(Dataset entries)

################

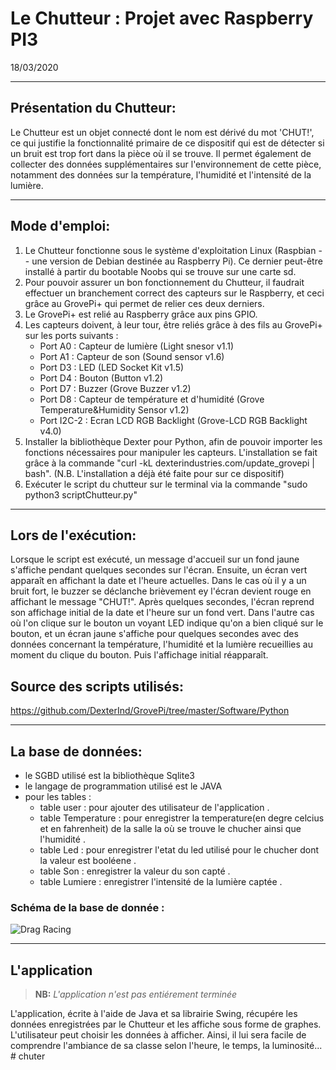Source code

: # Le Chutteur : Projet avec Raspberry PI3

18/03/2020



****
## Présentation du Chutteur:
Le Chutteur est un objet connecté dont le nom est dérivé du mot 'CHUT!', ce qui justifie la fonctionnalité primaire de ce dispositif qui est de détecter si un bruit est trop fort dans la pièce où il se trouve.
Il permet également de collecter des données supplémentaires sur l'environnement de cette pièce, notamment des données sur la température, l'humidité et l'intensité de la lumière.
****
## Mode d'emploi:
1. Le Chutteur fonctionne sous le système d'exploitation Linux (Raspbian -- une version de Debian destinée au Raspberry Pi). Ce dernier peut-être installé à partir du bootable Noobs qui se trouve sur une carte sd.
2. Pour pouvoir assurer un bon fonctionnement du Chutteur, il faudrait effectuer un branchement correct des capteurs sur le Raspberry, et ceci grâce au GrovePi+ qui permet de relier ces deux derniers.
3. Le GrovePi+ est relié au Raspberry grâce aux pins GPIO.
4. Les capteurs doivent, à leur tour, être reliés grâce à des fils au GrovePi+ sur les ports suivants :
    * Port A0 : Capteur de lumière (Light snesor v1.1)
    * Port A1 : Capteur de son (Sound sensor v1.6)
    * Port D3 : LED (LED Socket Kit v1.5)
    * Port D4 : Bouton (Button v1.2)
    * Port D7 : Buzzer (Grove Buzzer v1.2)
    * Port D8 : Capteur de température et d'humidité (Grove Temperature&Humidity Sensor v1.2)
    * Port I2C-2 : Ecran LCD RGB Backlight (Grove-LCD RGB Backlight v4.0)
5. Installer la bibliothèque Dexter pour Python, afin de pouvoir importer les fonctions nécessaires pour manipuler les capteurs. L'installation se fait grâce à la commande "curl -kL dexterindustries.com/update_grovepi | bash". (N.B. L'installation a déjà été faite pour sur ce dispositif)
6. Exécuter le script du chutteur sur le terminal via la commande "sudo python3 scriptChutteur.py"
****
## Lors de l'exécution:
Lorsque le script est exécuté, un message d'accueil sur un fond jaune s'affiche pendant quelques secondes sur l'écran.
Ensuite, un écran vert apparaît en affichant la date et l'heure actuelles.
Dans le cas où il y a un bruit fort, le buzzer se déclanche brièvement ey l'écran devient rouge en affichant le message "CHUT!". Après quelques secondes, l'écran reprend son affichage initial de la date et l'heure sur un fond vert.
Dans l'autre cas où l'on clique sur le bouton un voyant LED indique qu'on a bien cliqué sur le bouton, et un écran jaune s'affiche pour quelques secondes avec des données concernant la température, l'humidité et la lumière recueillies au moment du clique du bouton. Puis l'affichage initial réapparaît.

## Source des scripts utilisés:
https://github.com/DexterInd/GrovePi/tree/master/Software/Python
****
## La base de données:
  - le SGBD utilisé est la bibliothèque Sqlite3
  - le langage de programmation utilisé est le JAVA
  - pour les tables :
    * table user : pour ajouter des utilisateur de l'application .
    * table Temperature : pour enregistrer la temperature(en degre celcius et en fahrenheit) de la salle la où se trouve le chucher ainsi que l'humidité .
    * table Led : pour enregistrer l'etat du led utilisé pour le chucher dont la valeur est booléene .
    * table Son : enregistrer la valeur du son capté .
    * table Lumiere : enregistrer l'intensité de la lumière captée .
### Schéma de la base de donnée :
![Drag Racing](diagramme.png)
****
## L'application
> **NB:** *L'application n'est pas entiérement terminée*

<p>L'application, écrite à l'aide de Java et sa librairie Swing, récupére les données enregistrées par le Chutteur et les affiche sous forme de graphes. L'utilisateur peut choisir les données à afficher. Ainsi, il lui sera facile de comprendre l'ambiance de sa classe selon l'heure, le temps, la luminosité...
# chuter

################

* PROBLEM STATEMENT *
Go line by line through the records above and copy each one containing "lumière".

* ANSWER FOR THE TASK *
Il permet également de collecter des données supplémentaires sur l'environnement de cette pièce, notamment des données sur la température, l'humidité et l'intensité de la lumière.
    * Port A0 : Capteur de lumière (Light snesor v1.1)
Dans l'autre cas où l'on clique sur le bouton un voyant LED indique qu'on a bien cliqué sur le bouton, et un écran jaune s'affiche pour quelques secondes avec des données concernant la température, l'humidité et la lumière recueillies au moment du clique du bouton. Puis l'affichage initial réapparaît.
    * table Lumiere : enregistrer l'intensité de la lumière captée .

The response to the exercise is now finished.